Zac's take on Heroes of the Frontier by Dave Eggers
I generally enjoy reading anything by Dave Eggers, and Heroes of the Frontier this was no exception. He is a very clear writer who sees his subjects and characters very well and doesn’t shy away from them. As I’m sure Jill mentioned in her review, this is about the mid life crisis of a mother of two children. She flees her dental practice in Ohio after being sued by a patient who had bone cancer that manifest itself in the jaw if I recall. Her husband has left her and it didn’t seem like he was much of a loss.
With great humor there is a section of the novel where Eggers describes him as a “loose bowelled man” and illustrates this in several ways. I know this is way more than you need to know, but when I was reading this I had just caught something in Morocco and really felt like he was describing me in many ways. I was reading it and thinking: Oh, no. Jill married a “loose bowelled man” too! But luckily I got over that particular bug and moved on to several others while in Morocco.
So she picks up the kids and runs to Alaska, rents a mobile home and takes the kids on a hapless journey across the state narrowly avoiding wild fires and accidentally killing her children in several ways.
She makes some really bad choices and her parenting seems dubious at best, but she is floundering to find herself and struggling to make sense of her past and her decisions and in many ways just wanting to not make any decisions at all.

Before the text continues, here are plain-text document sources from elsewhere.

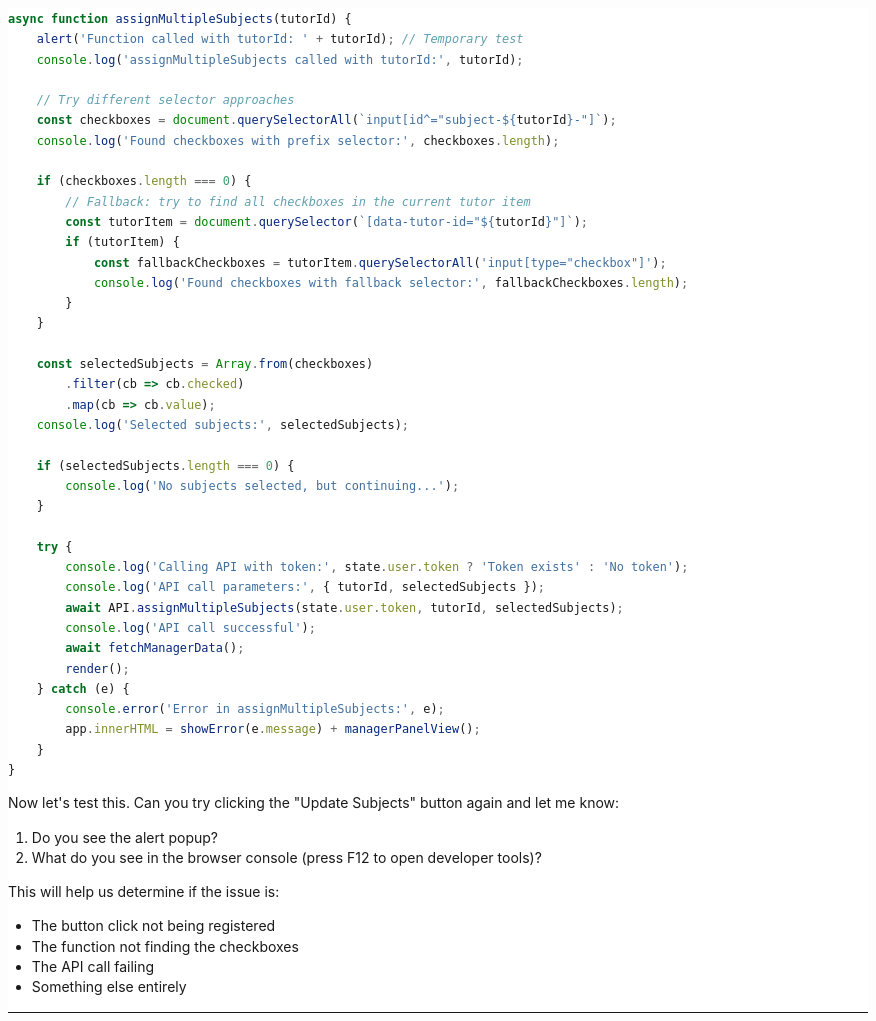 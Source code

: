 
```javascript
async function assignMultipleSubjects(tutorId) {
    alert('Function called with tutorId: ' + tutorId); // Temporary test
    console.log('assignMultipleSubjects called with tutorId:', tutorId);
    
    // Try different selector approaches
    const checkboxes = document.querySelectorAll(`input[id^="subject-${tutorId}-"]`);
    console.log('Found checkboxes with prefix selector:', checkboxes.length);
    
    if (checkboxes.length === 0) {
        // Fallback: try to find all checkboxes in the current tutor item
        const tutorItem = document.querySelector(`[data-tutor-id="${tutorId}"]`);
        if (tutorItem) {
            const fallbackCheckboxes = tutorItem.querySelectorAll('input[type="checkbox"]');
            console.log('Found checkboxes with fallback selector:', fallbackCheckboxes.length);
        }
    }
    
    const selectedSubjects = Array.from(checkboxes)
        .filter(cb => cb.checked)
        .map(cb => cb.value);
    console.log('Selected subjects:', selectedSubjects);
    
    if (selectedSubjects.length === 0) {
        console.log('No subjects selected, but continuing...');
    }
    
    try {
        console.log('Calling API with token:', state.user.token ? 'Token exists' : 'No token');
        console.log('API call parameters:', { tutorId, selectedSubjects });
        await API.assignMultipleSubjects(state.user.token, tutorId, selectedSubjects);
        console.log('API call successful');
        await fetchManagerData();
        render();
    } catch (e) {
        console.error('Error in assignMultipleSubjects:', e);
        app.innerHTML = showError(e.message) + managerPanelView();
    }
}
```

Now let's test this. Can you try clicking the "Update Subjects" button again and let me know:

1. Do you see the alert popup?
2. What do you see in the browser console (press F12 to open developer tools)?

This will help us determine if the issue is:
- The button click not being registered
- The function not finding the checkboxes
- The API call failing
- Something else entirely

---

It reminds me of one mothers day when I was a kid and my brother and I were in the car with my mom. She must have been going through a divorce at that time – not from our father, but from her 3rd husband. I remember her crying at the steering wheel and us saying “mom? Mom? What are we going to eat mom?” and she said that she has changed her name. It isn’t mom anymore. Surely she was really tired of us calling to her for everything. That incessant way children have. We then started to guess her name, which I don’t remember making her laugh, but I’m sure was quite hilarious to anybody watching. I think we landed on Fred. She didn’t respond still. We were indeed hungry and so I suggested that we go to the cash machine for a withdrawal so we could buy some pizza, and this is when I learned that the cash machine doesn’t just give money to anybody who walks up to it, but there has to be money in your account and there was no money in the account. I was like: Just have them give you the money! Go to the ATM and they will give you money. I think of her now and wonder what had happened to get her to that point – forehead on the steering wheel, mascara on her cheeks, not responding to her name and not telling us her new name.
I think of her and I see her in this novel by Dave Eggers. I can also see this novel being turned into a movie – it has all the hallmarks of a coming of age story for a woman who desperately needs to find herself and it has a host of quirky characters that traipse through her journey. If you are looking for something easy and entertaining, or if you suspect you married a “loose bowelled man” Heroes of the Frontier by Dave Eggers is the novel for you.